*** Excerpted records Section Begins ***

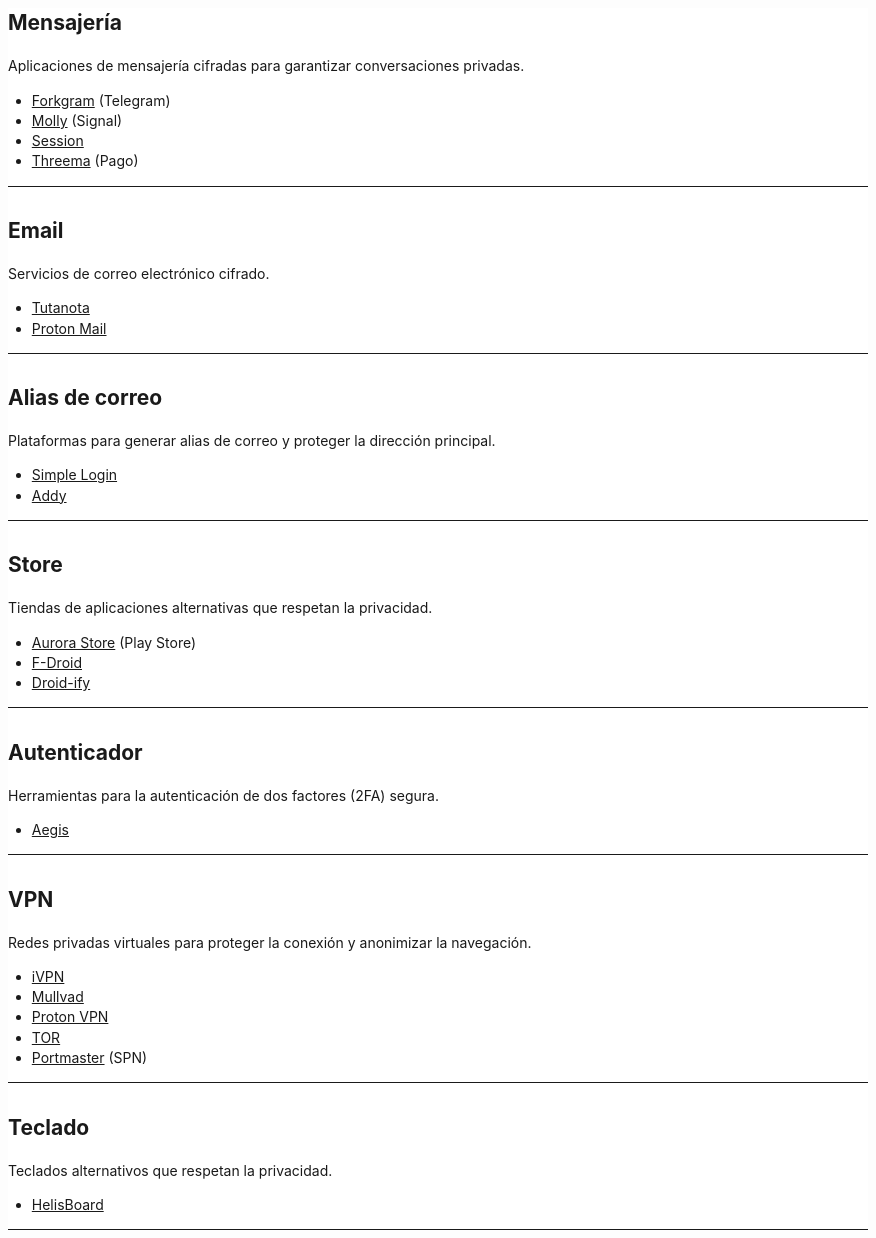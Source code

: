 ## **Mensajería**
Aplicaciones de mensajería cifradas para garantizar conversaciones privadas.
- [Forkgram](https://github.com/forkgram/TelegramAndroid) (Telegram)
- [Molly](https://molly.im) (Signal)
- [Session](https://getsession.org/)
- [Threema](https://threema.ch) (Pago)

---

## **Email**
Servicios de correo electrónico cifrado.
- [Tutanota](https://tutanota.com)
- [Proton Mail](https://protonmail.com)

---

## **Alias de correo**
Plataformas para generar alias de correo y proteger la dirección principal.
- [Simple Login](https://simplelogin.io)
- [Addy](https://addy.io)

---

## **Store**
Tiendas de aplicaciones alternativas que respetan la privacidad.
- [Aurora Store](https://auroraoss.com) (Play Store)
- [F-Droid](https://f-droid.org)
- [Droid-ify](https://github.com/Droid-ify/client)

---

## **Autenticador**
Herramientas para la autenticación de dos factores (2FA) segura.
- [Aegis](https://getaegis.app/)

---

## **VPN**
Redes privadas virtuales para proteger la conexión y anonimizar la navegación.
- [iVPN](https://www.ivpn.net)
- [Mullvad](https://mullvad.net/vpn)
- [Proton VPN](https://protonvpn.com)
- [TOR](https://www.torproject.org)
- [Portmaster](https://safing.io) (SPN)

---

## **Teclado**
Teclados alternativos que respetan la privacidad.
- [HelisBoard](https://github.com/Helium314/HeliBoard)

---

*** Excerpted records Section Ends ***

__Brief__: For every line above with the word "proteger" in it, make a copy.

__Task answer__:
Plataformas para generar alias de correo y proteger la dirección principal.
Redes privadas virtuales para proteger la conexión y anonimizar la navegación.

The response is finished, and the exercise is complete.